Run it. If you see a captured image, your camera is ready.

⚠️ macOS camera permissions: You'll need to grant Terminal (or your IDE) camera access in System Settings → Privacy & Security → Camera. Python may not prompt you — just add it manually if the camera won't open.

2 Describe Images with LLaVA (via Ollama)

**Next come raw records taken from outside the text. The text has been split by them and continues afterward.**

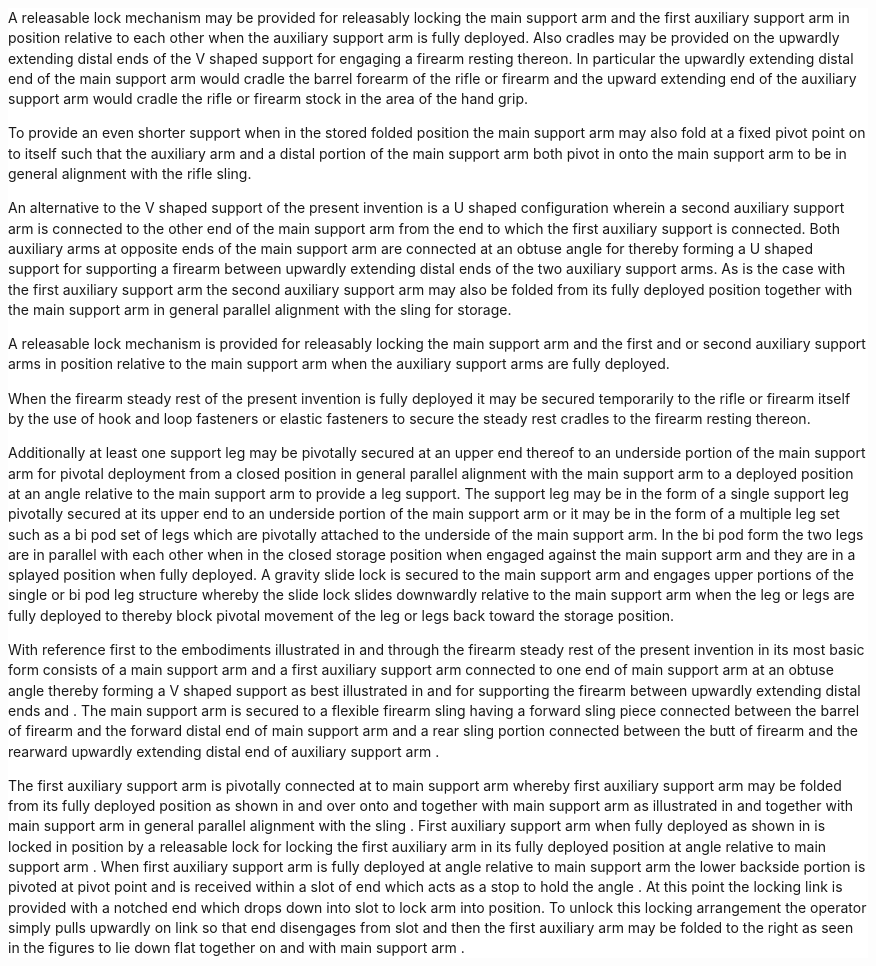 A releasable lock mechanism may be provided for releasably locking the main support arm and the first auxiliary support arm in position relative to each other when the auxiliary support arm is fully deployed. Also cradles may be provided on the upwardly extending distal ends of the V shaped support for engaging a firearm resting thereon. In particular the upwardly extending distal end of the main support arm would cradle the barrel forearm of the rifle or firearm and the upward extending end of the auxiliary support arm would cradle the rifle or firearm stock in the area of the hand grip.

To provide an even shorter support when in the stored folded position the main support arm may also fold at a fixed pivot point on to itself such that the auxiliary arm and a distal portion of the main support arm both pivot in onto the main support arm to be in general alignment with the rifle sling.

An alternative to the V shaped support of the present invention is a U shaped configuration wherein a second auxiliary support arm is connected to the other end of the main support arm from the end to which the first auxiliary support is connected. Both auxiliary arms at opposite ends of the main support arm are connected at an obtuse angle for thereby forming a U shaped support for supporting a firearm between upwardly extending distal ends of the two auxiliary support arms. As is the case with the first auxiliary support arm the second auxiliary support arm may also be folded from its fully deployed position together with the main support arm in general parallel alignment with the sling for storage.

A releasable lock mechanism is provided for releasably locking the main support arm and the first and or second auxiliary support arms in position relative to the main support arm when the auxiliary support arms are fully deployed.

When the firearm steady rest of the present invention is fully deployed it may be secured temporarily to the rifle or firearm itself by the use of hook and loop fasteners or elastic fasteners to secure the steady rest cradles to the firearm resting thereon.

Additionally at least one support leg may be pivotally secured at an upper end thereof to an underside portion of the main support arm for pivotal deployment from a closed position in general parallel alignment with the main support arm to a deployed position at an angle relative to the main support arm to provide a leg support. The support leg may be in the form of a single support leg pivotally secured at its upper end to an underside portion of the main support arm or it may be in the form of a multiple leg set such as a bi pod set of legs which are pivotally attached to the underside of the main support arm. In the bi pod form the two legs are in parallel with each other when in the closed storage position when engaged against the main support arm and they are in a splayed position when fully deployed. A gravity slide lock is secured to the main support arm and engages upper portions of the single or bi pod leg structure whereby the slide lock slides downwardly relative to the main support arm when the leg or legs are fully deployed to thereby block pivotal movement of the leg or legs back toward the storage position.

With reference first to the embodiments illustrated in and through the firearm steady rest of the present invention in its most basic form consists of a main support arm and a first auxiliary support arm connected to one end of main support arm at an obtuse angle thereby forming a V shaped support as best illustrated in and for supporting the firearm between upwardly extending distal ends and . The main support arm is secured to a flexible firearm sling having a forward sling piece connected between the barrel of firearm and the forward distal end of main support arm and a rear sling portion connected between the butt of firearm and the rearward upwardly extending distal end of auxiliary support arm .

The first auxiliary support arm is pivotally connected at to main support arm whereby first auxiliary support arm may be folded from its fully deployed position as shown in and over onto and together with main support arm as illustrated in and together with main support arm in general parallel alignment with the sling . First auxiliary support arm when fully deployed as shown in is locked in position by a releasable lock for locking the first auxiliary arm in its fully deployed position at angle relative to main support arm . When first auxiliary support arm is fully deployed at angle relative to main support arm the lower backside portion is pivoted at pivot point and is received within a slot of end which acts as a stop to hold the angle . At this point the locking link is provided with a notched end which drops down into slot to lock arm into position. To unlock this locking arrangement the operator simply pulls upwardly on link so that end disengages from slot and then the first auxiliary arm may be folded to the right as seen in the figures to lie down flat together on and with main support arm .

LLaVA is a vision-language model that can describe, analyze, and answer questions about images. It runs through Ollama just like a text model.

# Pull the vision model
ollama pull llava:7b
        

Now send an image to it from Python:

import cv2, base64, requests

# Capture a photo
cap = cv2.VideoCapture(0)
ret, frame = cap.read()
cap.release()

# Encode as base64
_, buf = cv2.imencode(".jpg", frame)
img_b64 = base64.b64encode(buf).decode()

# Ask LLaVA what it sees
resp = requests.post("http://localhost:11434/api/chat", json={
    "model": "llava:7b",
    "messages": [{
        "role": "user",
        "content": "Describe what you see in this image in detail.",
        "images": [img_b64]
    }],
    "stream": False
})

print(resp.json()["message"]["content"])
        

You'll get a natural language description: "I see a person sitting at a desk with a laptop computer. There's a coffee mug to their left and bookshelves in the background..."

💡 Try different prompts:
• "Read any text visible in this image" — OCR
• "Is anyone in this image? Describe them." — person detection
• "What room is this? List all objects you can see." — scene inventory
• "Rate the lighting in this photo on a scale of 1-10" — analysis

3 Real-Time Object Detection with YOLO

YOLO (You Only Look Once) detects objects in real time and draws bounding boxes around them. It's fast enough for live video.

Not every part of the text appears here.